• _Exercise goal_
All lines in the material below that contain "HOME" should be located and copied.

++++++

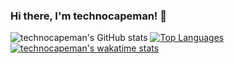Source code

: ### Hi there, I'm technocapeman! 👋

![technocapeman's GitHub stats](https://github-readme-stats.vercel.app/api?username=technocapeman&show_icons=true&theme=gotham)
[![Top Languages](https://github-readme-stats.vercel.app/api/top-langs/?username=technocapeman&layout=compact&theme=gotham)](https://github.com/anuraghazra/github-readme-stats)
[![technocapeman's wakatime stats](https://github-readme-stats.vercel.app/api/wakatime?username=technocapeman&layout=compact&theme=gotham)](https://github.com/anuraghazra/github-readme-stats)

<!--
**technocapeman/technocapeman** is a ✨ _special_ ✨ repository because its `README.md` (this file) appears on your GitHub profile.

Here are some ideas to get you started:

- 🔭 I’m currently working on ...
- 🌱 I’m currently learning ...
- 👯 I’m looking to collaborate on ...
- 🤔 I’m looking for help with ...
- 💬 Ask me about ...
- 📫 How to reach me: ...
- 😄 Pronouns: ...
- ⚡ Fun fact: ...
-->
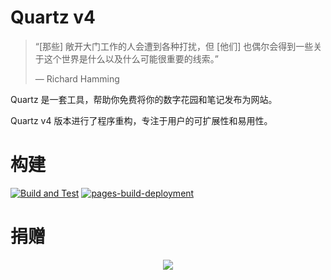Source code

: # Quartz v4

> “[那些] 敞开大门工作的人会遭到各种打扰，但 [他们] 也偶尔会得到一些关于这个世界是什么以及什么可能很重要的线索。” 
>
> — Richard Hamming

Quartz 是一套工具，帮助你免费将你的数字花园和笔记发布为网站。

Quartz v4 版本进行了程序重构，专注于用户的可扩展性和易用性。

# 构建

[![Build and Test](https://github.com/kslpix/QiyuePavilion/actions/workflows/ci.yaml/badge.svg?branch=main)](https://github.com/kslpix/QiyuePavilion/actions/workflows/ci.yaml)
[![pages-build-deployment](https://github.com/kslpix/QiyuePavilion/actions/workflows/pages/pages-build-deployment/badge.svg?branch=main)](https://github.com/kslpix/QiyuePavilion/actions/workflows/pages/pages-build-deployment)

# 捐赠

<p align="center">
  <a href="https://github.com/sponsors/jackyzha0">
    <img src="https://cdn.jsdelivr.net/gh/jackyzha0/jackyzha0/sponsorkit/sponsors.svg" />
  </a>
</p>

++++++

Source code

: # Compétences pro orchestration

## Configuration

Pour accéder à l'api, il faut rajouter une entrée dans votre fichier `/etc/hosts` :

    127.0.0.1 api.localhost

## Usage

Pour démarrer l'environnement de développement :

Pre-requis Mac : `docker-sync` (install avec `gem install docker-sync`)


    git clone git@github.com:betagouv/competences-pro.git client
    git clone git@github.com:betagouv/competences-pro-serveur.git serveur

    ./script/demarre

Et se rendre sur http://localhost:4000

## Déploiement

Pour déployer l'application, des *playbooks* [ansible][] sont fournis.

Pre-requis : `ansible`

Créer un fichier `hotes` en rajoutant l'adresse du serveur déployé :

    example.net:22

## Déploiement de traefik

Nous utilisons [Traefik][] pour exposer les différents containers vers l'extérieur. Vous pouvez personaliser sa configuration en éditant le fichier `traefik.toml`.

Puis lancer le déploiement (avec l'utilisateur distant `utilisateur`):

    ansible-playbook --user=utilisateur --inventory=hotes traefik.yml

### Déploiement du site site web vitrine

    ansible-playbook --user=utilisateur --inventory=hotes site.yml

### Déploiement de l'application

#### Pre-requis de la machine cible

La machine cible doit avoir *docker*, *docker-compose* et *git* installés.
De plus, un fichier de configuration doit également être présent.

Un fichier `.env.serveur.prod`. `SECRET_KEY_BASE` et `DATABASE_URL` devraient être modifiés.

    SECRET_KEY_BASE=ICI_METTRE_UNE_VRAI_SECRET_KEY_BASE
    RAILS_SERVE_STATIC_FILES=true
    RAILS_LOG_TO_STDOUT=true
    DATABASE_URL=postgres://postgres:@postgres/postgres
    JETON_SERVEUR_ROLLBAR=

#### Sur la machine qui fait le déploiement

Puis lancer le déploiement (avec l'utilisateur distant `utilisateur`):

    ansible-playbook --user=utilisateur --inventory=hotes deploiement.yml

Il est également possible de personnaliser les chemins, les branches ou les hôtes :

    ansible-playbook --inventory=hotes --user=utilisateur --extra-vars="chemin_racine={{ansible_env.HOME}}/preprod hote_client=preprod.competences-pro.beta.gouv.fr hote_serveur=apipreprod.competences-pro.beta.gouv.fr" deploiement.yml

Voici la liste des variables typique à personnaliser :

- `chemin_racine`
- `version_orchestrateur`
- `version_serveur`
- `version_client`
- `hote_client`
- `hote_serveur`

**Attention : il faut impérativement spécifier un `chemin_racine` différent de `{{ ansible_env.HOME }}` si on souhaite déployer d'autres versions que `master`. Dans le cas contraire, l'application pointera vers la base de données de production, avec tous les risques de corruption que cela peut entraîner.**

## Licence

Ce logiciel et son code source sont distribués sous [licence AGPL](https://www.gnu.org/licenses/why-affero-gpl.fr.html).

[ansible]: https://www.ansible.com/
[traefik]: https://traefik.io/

++++++

• _Task output_
    ansible-playbook --inventory=hotes --user=utilisateur --extra-vars="chemin_racine={{ansible_env.HOME}}/preprod hote_client=preprod.competences-pro.beta.gouv.fr hote_serveur=apipreprod.competences-pro.beta.gouv.fr" deploiement.yml
**Attention : il faut impérativement spécifier un `chemin_racine` différent de `{{ ansible_env.HOME }}` si on souhaite déployer d'autres versions que `master`. Dans le cas contraire, l'application pointera vers la base de données de production, avec tous les risques de corruption que cela peut entraîner.**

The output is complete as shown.